-- Opening Marker --
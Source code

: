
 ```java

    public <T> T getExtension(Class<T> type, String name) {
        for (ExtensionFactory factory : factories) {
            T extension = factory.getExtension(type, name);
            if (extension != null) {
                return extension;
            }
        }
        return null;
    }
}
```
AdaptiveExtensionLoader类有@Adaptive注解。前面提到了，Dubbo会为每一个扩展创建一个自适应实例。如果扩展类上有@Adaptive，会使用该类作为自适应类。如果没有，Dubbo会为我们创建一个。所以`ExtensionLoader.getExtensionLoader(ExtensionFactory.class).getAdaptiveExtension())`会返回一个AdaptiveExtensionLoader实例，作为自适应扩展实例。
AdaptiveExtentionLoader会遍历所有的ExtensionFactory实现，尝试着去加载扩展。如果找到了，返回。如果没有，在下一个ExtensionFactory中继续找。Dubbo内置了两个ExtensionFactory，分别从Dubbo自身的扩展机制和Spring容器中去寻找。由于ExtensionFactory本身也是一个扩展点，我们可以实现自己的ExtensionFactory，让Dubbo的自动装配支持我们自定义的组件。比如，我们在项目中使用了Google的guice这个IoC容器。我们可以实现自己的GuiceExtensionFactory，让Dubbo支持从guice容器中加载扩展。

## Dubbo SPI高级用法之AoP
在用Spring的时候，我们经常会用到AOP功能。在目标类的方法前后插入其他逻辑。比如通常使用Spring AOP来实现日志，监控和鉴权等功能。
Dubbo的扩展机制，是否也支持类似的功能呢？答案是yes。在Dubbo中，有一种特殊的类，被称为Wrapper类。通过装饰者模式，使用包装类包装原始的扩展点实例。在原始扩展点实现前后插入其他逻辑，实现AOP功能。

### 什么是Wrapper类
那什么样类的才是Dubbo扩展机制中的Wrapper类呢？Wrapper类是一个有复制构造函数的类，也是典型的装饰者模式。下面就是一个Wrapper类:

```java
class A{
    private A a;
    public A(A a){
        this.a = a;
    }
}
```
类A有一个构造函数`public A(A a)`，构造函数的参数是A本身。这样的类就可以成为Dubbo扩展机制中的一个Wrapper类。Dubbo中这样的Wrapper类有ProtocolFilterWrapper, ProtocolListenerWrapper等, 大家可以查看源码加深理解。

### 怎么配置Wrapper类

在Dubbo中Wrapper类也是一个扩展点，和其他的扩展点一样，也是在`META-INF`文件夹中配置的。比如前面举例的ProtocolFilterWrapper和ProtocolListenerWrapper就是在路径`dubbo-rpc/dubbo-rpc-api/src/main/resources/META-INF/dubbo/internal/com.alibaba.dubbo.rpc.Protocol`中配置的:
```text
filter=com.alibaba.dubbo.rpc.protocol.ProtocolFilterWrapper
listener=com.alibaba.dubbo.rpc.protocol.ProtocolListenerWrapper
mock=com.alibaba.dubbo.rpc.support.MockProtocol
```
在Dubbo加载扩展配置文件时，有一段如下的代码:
-- Closing Marker --
# Your task
List the lines of the entries that include "alibaba".

# Task result
在Dubbo中Wrapper类也是一个扩展点，和其他的扩展点一样，也是在`META-INF`文件夹中配置的。比如前面举例的ProtocolFilterWrapper和ProtocolListenerWrapper就是在路径`dubbo-rpc/dubbo-rpc-api/src/main/resources/META-INF/dubbo/internal/com.alibaba.dubbo.rpc.Protocol`中配置的:
filter=com.alibaba.dubbo.rpc.protocol.ProtocolFilterWrapper
listener=com.alibaba.dubbo.rpc.protocol.ProtocolListenerWrapper
mock=com.alibaba.dubbo.rpc.support.MockProtocol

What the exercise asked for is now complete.